Ruey Claude · Nationalrat · Waadt · Freisinnig-demokratische Fraktion · 2004-03-11

Wortprotokoll

Nous avons déjà eu l'occasion de traiter ceci lors du premier débat. Rappelons quand même que la proposition que je défends au nom de la minorité est circonscrite à un domaine qui donne tout de même un certain nombre de garanties. Il s'agit d'assurer - on le rappelle, dans des situations de crise pour les caisses autonomes - le but constitutionnel qui est de sauver les rentes, et de sauver l'existence même des caisses, pour assurer le versement de ces rentes.

Il s'agit uniquement de cas de crise, et la mesure proposée à l'alinéa 3 lettre c ne peut être prise qu'à titre exceptionnel. Alors, évidemment, il me paraît qu'il faut laisser aux gestionnaires des caisses la possibilité de prendre cette mesure. Il s'agit d'un moyen complémentaire, puisque dans la version du Conseil des Etats, à laquelle la minorité s'est ralliée, il s'agit d'une mesure qui ne peut être prise que si l'on a également entamé des mesures sur le financement des rentes, par les cotisations et les paiements des employeurs, si l'on a pris des mesures concernant les rentiers. Il s'agit donc là d'une attitude subsidiaire.
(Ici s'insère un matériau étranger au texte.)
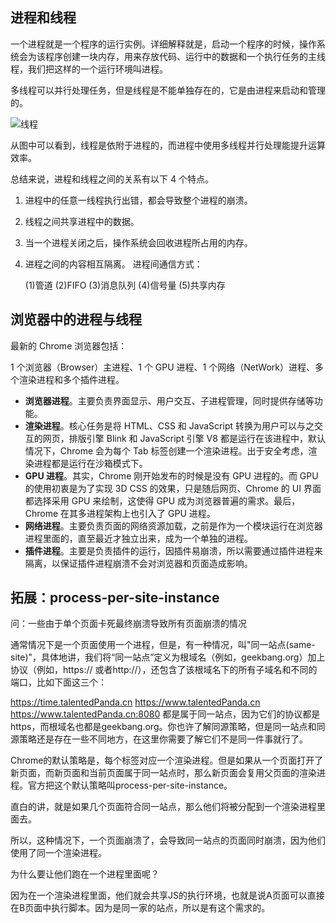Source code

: ##  进程和线程 

 一个进程就是一个程序的运行实例。详细解释就是，启动一个程序的时候，操作系统会为该程序创建一块内存，用来存放代码、运行中的数据和一个执行任务的主线程，我们把这样的一个运行环境叫进程。 

多线程可以并行处理任务，但是线程是不能单独存在的，它是由进程来启动和管理的。 

![线程](C:\Users\QWQ\Desktop\blog\blog_\浏览器相关\线程.png)

从图中可以看到，线程是依附于进程的，而进程中使用多线程并行处理能提升运算效率。 

总结来说，进程和线程之间的关系有以下 4 个特点。

1. 进程中的任意一线程执行出错，都会导致整个进程的崩溃。 

2. 线程之间共享进程中的数据。

3. 当一个进程关闭之后，操作系统会回收进程所占用的内存。 

4. 进程之间的内容相互隔离。 进程间通信方式：

   (1)管道 (2)FIFO (3)消息队列 (4)信号量 (5)共享内存

## 浏览器中的进程与线程

最新的 Chrome 浏览器包括：

1 个浏览器（Browser）主进程、1 个 GPU 进程、1 个网络（NetWork）进程、多个渲染进程和多个插件进程。 

- **浏览器进程**。主要负责界面显示、用户交互、子进程管理，同时提供存储等功能。 
- **渲染进程**。核心任务是将 HTML、CSS 和 JavaScript 转换为用户可以与之交互的网页，排版引擎 Blink 和 JavaScript 引擎 V8 都是运行在该进程中，默认情况下，Chrome 会为每个 Tab 标签创建一个渲染进程。出于安全考虑，渲染进程都是运行在沙箱模式下。 
- **GPU 进程**。其实，Chrome 刚开始发布的时候是没有 GPU 进程的。而 GPU 的使用初衷是为了实现 3D CSS 的效果，只是随后网页、Chrome 的 UI 界面都选择采用 GPU 来绘制，这使得 GPU 成为浏览器普遍的需求。最后，Chrome 在其多进程架构上也引入了 GPU 进程。 
- **网络进程**。主要负责页面的网络资源加载，之前是作为一个模块运行在浏览器进程里面的，直至最近才独立出来，成为一个单独的进程。 
- **插件进程**。主要是负责插件的运行，因插件易崩溃，所以需要通过插件进程来隔离，以保证插件进程崩溃不会对浏览器和页面造成影响。 

## 拓展：process-per-site-instance

问：一些由于单个页面卡死最终崩溃导致所有页面崩溃的情况

通常情况下是一个页面使用一个进程，但是，有一种情况，叫"同一站点(same-site)"，具体地讲，我们将“同一站点”定义为根域名（例如，geekbang.org）加上协议（例如，https:// 或者http://），还包含了该根域名下的所有子域名和不同的端口，比如下面这三个：

https://time.talentedPanda.cn
https://www.talentedPanda.cn
https://www.talentedPanda.cn:8080
都是属于同一站点，因为它们的协议都是https，而根域名也都是geekbang.org。你也许了解同源策略，但是同一站点和同源策略还是存在一些不同地方，在这里你需要了解它们不是同一件事就行了。

Chrome的默认策略是，每个标签对应一个渲染进程。但是如果从一个页面打开了新页面，而新页面和当前页面属于同一站点时，那么新页面会复用父页面的渲染进程。官方把这个默认策略叫process-per-site-instance。

直白的讲，就是如果几个页面符合同一站点，那么他们将被分配到一个渲染进程里面去。

所以，这种情况下，一个页面崩溃了，会导致同一站点的页面同时崩溃，因为他们使用了同一个渲染进程。

为什么要让他们跑在一个进程里面呢？

因为在一个渲染进程里面，他们就会共享JS的执行环境，也就是说A页面可以直接在B页面中执行脚本。因为是同一家的站点，所以是有这个需求的。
Alors j'ai beaucoup de peine à comprendre la majorité - la légère majorité - de la commission qui s'attache à ce tabou de l'intérêt minimum. Or cet intérêt minimum - vous le savez - est fluctuant: il bouge en fonction du marché, en fonction des circonstances économiques et il est là pour garantir que l'on assurera le pouvoir d'achat des rentiers. Il n'est pas là pour garantir des superbénéfices! Dès lors que ce taux est fluctuant, dès lors qu'il peut bouger, je ne comprends pas qu'on veuille s'y attacher de manière absolument "starr und stur", si vous me passez l'expression. Je le comprends d'autant moins que la solution que le Conseil des Etats a acceptée limite à cinq ans la durée durant laquelle on peut aller au-dessous de ce taux, et ne le fait qu'à titre subsidiaire. C'est vraiment une ultima ratio et il ne faut pas se priver de ce moyen. Ou alors on ne veut que la diminution des salaires - ce qui n'est pas forcément la bonne solution -, que le renchérissement pour les entreprises à un moment où elles sont en crise - ce qui n'est pas forcément la solution - ou on ne veut que l'abaissement des rentes pour les rentiers - ce qui n'est pas non plus la bonne solution. Dès lors, vouloir permettre d'aller provisoirement, et pendant cinq ans, et à titre subsidiaire, au-dessous du taux d'intérêt minimum, est peut-être une solution plus douce et une solution complémentaire qui peut régler le problème.

J'en viens à la proposition Borer. Celle-ci a été faite sous une autre forme en commission. Je crois que la proposition Borer est un emplâtre sur une jambe de bois. Elle semble aller dans le même sens que ce que nous proposons, mais en réalité, en voulant limiter à cinq ans l'effet sur les taux et en ne voulant pas toucher l'effet sur cinq ans, elle revient en fait à empêcher la réalité d'une telle mesure.

Je comprends bien l'intention générale de cette proposition, qui consiste à dire que sur le long terme, cela ne doit pas pénaliser, et c'est juste. Mais c'est notre mesure qui le permet! L'amendement proposé par Monsieur Borer prévoit de devoir tout compenser sur cinq ans. Comment voulez-vous compenser sur cinq ans? C'est tout simplement impossible.

C'est la raison pour laquelle je vous propose, au nom de la minorité de la commission et au nom de la majorité du groupe radical-libéral, d'adopter la position du Conseil des Etats. Il s'agit d'une position de bon sens et qui ne met pas en péril les rentes. Au contraire: le but, c'est d'assurer la rentabilité à long terme.